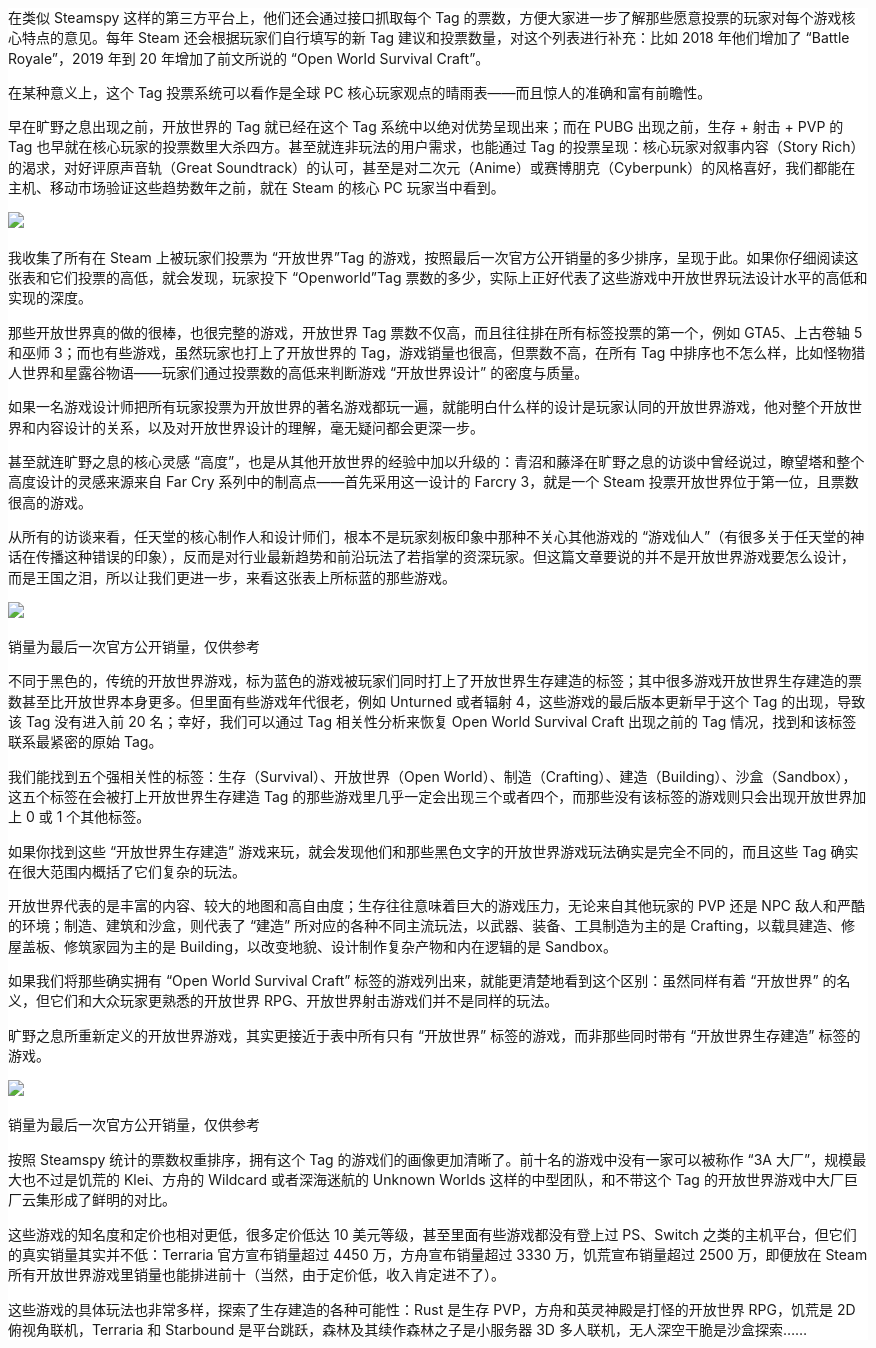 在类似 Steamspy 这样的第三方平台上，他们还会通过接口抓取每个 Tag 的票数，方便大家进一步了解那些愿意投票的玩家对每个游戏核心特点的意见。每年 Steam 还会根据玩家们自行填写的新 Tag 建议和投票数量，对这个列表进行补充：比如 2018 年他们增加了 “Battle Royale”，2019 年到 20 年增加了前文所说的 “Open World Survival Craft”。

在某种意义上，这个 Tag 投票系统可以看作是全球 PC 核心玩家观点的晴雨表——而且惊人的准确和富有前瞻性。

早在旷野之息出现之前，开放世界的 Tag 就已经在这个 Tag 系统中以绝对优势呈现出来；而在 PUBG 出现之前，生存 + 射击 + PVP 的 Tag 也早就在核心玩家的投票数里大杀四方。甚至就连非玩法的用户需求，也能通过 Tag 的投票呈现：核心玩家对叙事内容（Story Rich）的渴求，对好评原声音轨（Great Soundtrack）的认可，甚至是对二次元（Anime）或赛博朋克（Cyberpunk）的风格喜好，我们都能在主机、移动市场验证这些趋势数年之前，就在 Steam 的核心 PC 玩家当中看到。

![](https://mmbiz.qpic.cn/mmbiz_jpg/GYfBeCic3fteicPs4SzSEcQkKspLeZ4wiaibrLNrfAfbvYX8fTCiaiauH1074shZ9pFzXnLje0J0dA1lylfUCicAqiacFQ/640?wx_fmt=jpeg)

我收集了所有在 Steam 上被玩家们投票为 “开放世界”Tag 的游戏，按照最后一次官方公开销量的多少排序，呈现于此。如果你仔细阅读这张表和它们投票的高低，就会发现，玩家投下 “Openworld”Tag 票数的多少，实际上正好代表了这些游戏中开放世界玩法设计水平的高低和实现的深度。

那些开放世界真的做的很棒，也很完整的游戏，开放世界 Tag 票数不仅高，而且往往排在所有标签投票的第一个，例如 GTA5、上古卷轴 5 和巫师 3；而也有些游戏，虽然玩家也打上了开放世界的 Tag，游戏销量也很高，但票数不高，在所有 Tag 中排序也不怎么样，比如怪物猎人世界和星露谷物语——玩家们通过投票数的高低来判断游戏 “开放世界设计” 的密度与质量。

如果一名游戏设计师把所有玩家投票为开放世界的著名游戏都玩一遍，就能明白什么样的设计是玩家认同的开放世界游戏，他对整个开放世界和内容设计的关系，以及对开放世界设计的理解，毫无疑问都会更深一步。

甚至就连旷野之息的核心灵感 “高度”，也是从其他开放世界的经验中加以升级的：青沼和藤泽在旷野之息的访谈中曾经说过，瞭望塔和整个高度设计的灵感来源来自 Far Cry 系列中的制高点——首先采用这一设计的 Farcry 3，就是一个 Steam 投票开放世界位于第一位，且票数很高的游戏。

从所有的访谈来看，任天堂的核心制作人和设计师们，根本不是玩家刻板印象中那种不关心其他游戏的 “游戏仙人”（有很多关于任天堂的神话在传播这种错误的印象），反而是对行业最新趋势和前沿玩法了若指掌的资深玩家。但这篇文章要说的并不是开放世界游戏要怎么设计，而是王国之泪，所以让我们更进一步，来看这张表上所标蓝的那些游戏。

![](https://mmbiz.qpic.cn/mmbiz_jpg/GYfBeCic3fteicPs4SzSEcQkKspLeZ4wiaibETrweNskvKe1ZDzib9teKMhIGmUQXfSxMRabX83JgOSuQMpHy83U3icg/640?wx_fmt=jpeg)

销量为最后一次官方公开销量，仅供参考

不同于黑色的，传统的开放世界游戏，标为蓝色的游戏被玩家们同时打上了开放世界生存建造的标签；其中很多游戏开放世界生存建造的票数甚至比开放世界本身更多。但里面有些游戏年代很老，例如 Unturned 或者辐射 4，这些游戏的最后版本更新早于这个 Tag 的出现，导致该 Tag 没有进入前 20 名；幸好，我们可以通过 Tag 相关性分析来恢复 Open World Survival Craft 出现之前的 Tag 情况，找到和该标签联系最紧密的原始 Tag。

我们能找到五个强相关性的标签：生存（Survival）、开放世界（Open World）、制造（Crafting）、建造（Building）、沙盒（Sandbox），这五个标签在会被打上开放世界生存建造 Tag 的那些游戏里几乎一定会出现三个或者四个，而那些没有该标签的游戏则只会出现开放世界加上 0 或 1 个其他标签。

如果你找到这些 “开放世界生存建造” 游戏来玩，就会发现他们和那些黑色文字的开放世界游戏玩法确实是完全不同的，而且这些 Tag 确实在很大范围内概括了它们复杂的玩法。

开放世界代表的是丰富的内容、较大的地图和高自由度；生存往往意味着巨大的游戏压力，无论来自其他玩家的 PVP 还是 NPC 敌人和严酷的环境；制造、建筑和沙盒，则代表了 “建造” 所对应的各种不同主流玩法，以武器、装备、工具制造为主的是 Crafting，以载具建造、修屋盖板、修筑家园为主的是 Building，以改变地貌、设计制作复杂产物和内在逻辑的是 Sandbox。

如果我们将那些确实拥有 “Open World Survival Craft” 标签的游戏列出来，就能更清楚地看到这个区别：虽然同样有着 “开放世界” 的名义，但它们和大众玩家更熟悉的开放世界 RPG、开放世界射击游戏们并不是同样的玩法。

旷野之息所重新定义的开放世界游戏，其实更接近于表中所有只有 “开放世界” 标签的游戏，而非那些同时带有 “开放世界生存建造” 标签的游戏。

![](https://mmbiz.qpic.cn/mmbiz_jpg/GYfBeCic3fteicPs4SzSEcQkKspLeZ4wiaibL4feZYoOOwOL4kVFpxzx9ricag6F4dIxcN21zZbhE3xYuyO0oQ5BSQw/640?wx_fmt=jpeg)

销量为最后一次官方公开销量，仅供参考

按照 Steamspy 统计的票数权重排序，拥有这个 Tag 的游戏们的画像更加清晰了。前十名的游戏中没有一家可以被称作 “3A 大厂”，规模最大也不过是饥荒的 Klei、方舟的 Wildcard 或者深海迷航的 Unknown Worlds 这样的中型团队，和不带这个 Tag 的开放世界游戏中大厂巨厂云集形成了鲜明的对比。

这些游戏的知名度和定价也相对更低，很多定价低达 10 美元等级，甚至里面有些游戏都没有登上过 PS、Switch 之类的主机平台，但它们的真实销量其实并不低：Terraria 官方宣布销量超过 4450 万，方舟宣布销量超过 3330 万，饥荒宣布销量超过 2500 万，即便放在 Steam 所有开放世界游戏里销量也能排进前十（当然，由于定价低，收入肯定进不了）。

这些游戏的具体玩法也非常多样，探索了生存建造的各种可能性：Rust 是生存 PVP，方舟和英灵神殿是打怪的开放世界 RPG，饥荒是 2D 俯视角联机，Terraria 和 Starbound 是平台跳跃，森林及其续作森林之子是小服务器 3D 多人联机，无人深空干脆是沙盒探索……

━━━━━━━━━━━━━━━━━━━━━━━━━━━━━━

→ WORK TASK: Where an entry contains an image, skip the image and write out the rest exactly.

→ FINAL ANSWER:
 在类似 Steamspy 这样的第三方平台上，他们还会通过接口抓取每个 Tag 的票数，方便大家进一步了解那些愿意投票的玩家对每个游戏核心特点的意见。每年 Steam 还会根据玩家们自行填写的新 Tag 建议和投票数量，对这个列表进行补充：比如 2018 年他们增加了 “Battle Royale”，2019 年到 20 年增加了前文所说的 “Open World Survival Craft”。

在某种意义上，这个 Tag 投票系统可以看作是全球 PC 核心玩家观点的晴雨表——而且惊人的准确和富有前瞻性。

早在旷野之息出现之前，开放世界的 Tag 就已经在这个 Tag 系统中以绝对优势呈现出来；而在 PUBG 出现之前，生存 + 射击 + PVP 的 Tag 也早就在核心玩家的投票数里大杀四方。甚至就连非玩法的用户需求，也能通过 Tag 的投票呈现：核心玩家对叙事内容（Story Rich）的渴求，对好评原声音轨（Great Soundtrack）的认可，甚至是对二次元（Anime）或赛博朋克（Cyberpunk）的风格喜好，我们都能在主机、移动市场验证这些趋势数年之前，就在 Steam 的核心 PC 玩家当中看到。

![](https://mmbiz.qpic.cn/mmbiz_jpg/GYfBeCic3fteicPs4SzSEcQkKspLeZ4wiaibrLNrfAfbvYX8fTCiaiauH1074shZ9pFzXnLje0J0dA1lylfUCicAqiacFQ/640?wx_fmt=jpeg)

我收集了所有在 Steam 上被玩家们投票为 “开放世界”Tag 的游戏，按照最后一次官方公开销量的多少排序，呈现于此。如果你仔细阅读这张表和它们投票的高低，就会发现，玩家投下 “Openworld”Tag 票数的多少，实际上正好代表了这些游戏中开放世界玩法设计水平的高低和实现的深度。

那些开放世界真的做的很棒，也很完整的游戏，开放世界 Tag 票数不仅高，而且往往排在所有标签投票的第一个，例如 GTA5、上古卷轴 5 和巫师 3；而也有些游戏，虽然玩家也打上了开放世界的 Tag，游戏销量也很高，但票数不高，在所有 Tag 中排序也不怎么样，比如怪物猎人世界和星露谷物语——玩家们通过投票数的高低来判断游戏 “开放世界设计” 的密度与质量。

如果一名游戏设计师把所有玩家投票为开放世界的著名游戏都玩一遍，就能明白什么样的设计是玩家认同的开放世界游戏，他对整个开放世界和内容设计的关系，以及对开放世界设计的理解，毫无疑问都会更深一步。

甚至就连旷野之息的核心灵感 “高度”，也是从其他开放世界的经验中加以升级的：青沼和藤泽在旷野之息的访谈中曾经说过，瞭望塔和整个高度设计的灵感来源来自 Far Cry 系列中的制高点——首先采用这一设计的 Farcry 3，就是一个 Steam 投票开放世界位于第一位，且票数很高的游戏。

从所有的访谈来看，任天堂的核心制作人和设计师们，根本不是玩家刻板印象中那种不关心其他游戏的 “游戏仙人”（有很多关于任天堂的神话在传播这种错误的印象），反而是对行业最新趋势和前沿玩法了若指掌的资深玩家。但这篇文章要说的并不是开放世界游戏要怎么设计，而是王国之泪，所以让我们更进一步，来看这张表上所标蓝的那些游戏。

![](https://mmbiz.qpic.cn/mmbiz_jpg/GYfBeCic3fteicPs4SzSEcQkKspLeZ4wiaibETrweNskvKe1ZDzib9teKMhIGmUQXfSxMRabX83JgOSuQMpHy83U3icg/640?wx_fmt=jpeg)

销量为最后一次官方公开销量，仅供参考

不同于黑色的，传统的开放世界游戏，标为蓝色的游戏被玩家们同时打上了开放世界生存建造的标签；其中很多游戏开放世界生存建造的票数甚至比开放世界本身更多。但里面有些游戏年代很老，例如 Unturned 或者辐射 4，这些游戏的最后版本更新早于这个 Tag 的出现，导致该 Tag 没有进入前 20 名；幸好，我们可以通过 Tag 相关性分析来恢复 Open World Survival Craft 出现之前的 Tag 情况，找到和该标签联系最紧密的原始 Tag。

我们能找到五个强相关性的标签：生存（Survival）、开放世界（Open World）、制造（Crafting）、建造（Building）、沙盒（Sandbox），这五个标签在会被打上开放世界生存建造 Tag 的那些游戏里几乎一定会出现三个或者四个，而那些没有该标签的游戏则只会出现开放世界加上 0 或 1 个其他标签。

如果你找到这些 “开放世界生存建造” 游戏来玩，就会发现他们和那些黑色文字的开放世界游戏玩法确实是完全不同的，而且这些 Tag 确实在很大范围内概括了它们复杂的玩法。

开放世界代表的是丰富的内容、较大的地图和高自由度；生存往往意味着巨大的游戏压力，无论来自其他玩家的 PVP 还是 NPC 敌人和严酷的环境；制造、建筑和沙盒，则代表了 “建造” 所对应的各种不同主流玩法，以武器、装备、工具制造为主的是 Crafting，以载具建造、修屋盖板、修筑家园为主的是 Building，以改变地貌、设计制作复杂产物和内在逻辑的是 Sandbox。

如果我们将那些确实拥有 “Open World Survival Craft” 标签的游戏列出来，就能更清楚地看到这个区别：虽然同样有着 “开放世界” 的名义，但它们和大众玩家更熟悉的开放世界 RPG、开放世界射击游戏们并不是同样的玩法。

旷野之息所重新定义的开放世界游戏，其实更接近于表中所有只有 “开放世界” 标签的游戏，而非那些同时带有 “开放世界生存建造” 标签的游戏。

![](https://mmbiz.qpic.cn/mmbiz_jpg/GYfBeCic3fteicPs4SzSEcQkKspLeZ4wiaibL4feZYoOOwOL4kVFpxzx9ricag6F4dIxcN21zZbhE3xYuyO0oQ5BSQw/640?wx_fmt=jpeg)

销量为最后一次官方公开销量，仅供参考

按照 Steamspy 统计的票数权重排序，拥有这个 Tag 的游戏们的画像更加清晰了。前十名的游戏中没有一家可以被称作 “3A 大厂”，规模最大也不过是饥荒的 Klei、方舟的 Wildcard 或者深海迷航的 Unknown Worlds 这样的中型团队，和不带这个 Tag 的开放世界游戏中大厂巨厂云集形成了鲜明的对比。

这些游戏的知名度和定价也相对更低，很多定价低达 10 美元等级，甚至里面有些游戏都没有登上过 PS、Switch 之类的主机平台，但它们的真实销量其实并不低：Terraria 官方宣布销量超过 4450 万，方舟宣布销量超过 3330 万，饥荒宣布销量超过 2500 万，即便放在 Steam 所有开放世界游戏里销量也能排进前十（当然，由于定价低，收入肯定进不了）。

这些游戏的具体玩法也非常多样，探索了生存建造的各种可能性：Rust 是生存 PVP，方舟和英灵神殿是打怪的开放世界 RPG，饥荒是 2D 俯视角联机，Terraria 和 Starbound 是平台跳跃，森林及其续作森林之子是小服务器 3D 多人联机，无人深空干脆是沙盒探索……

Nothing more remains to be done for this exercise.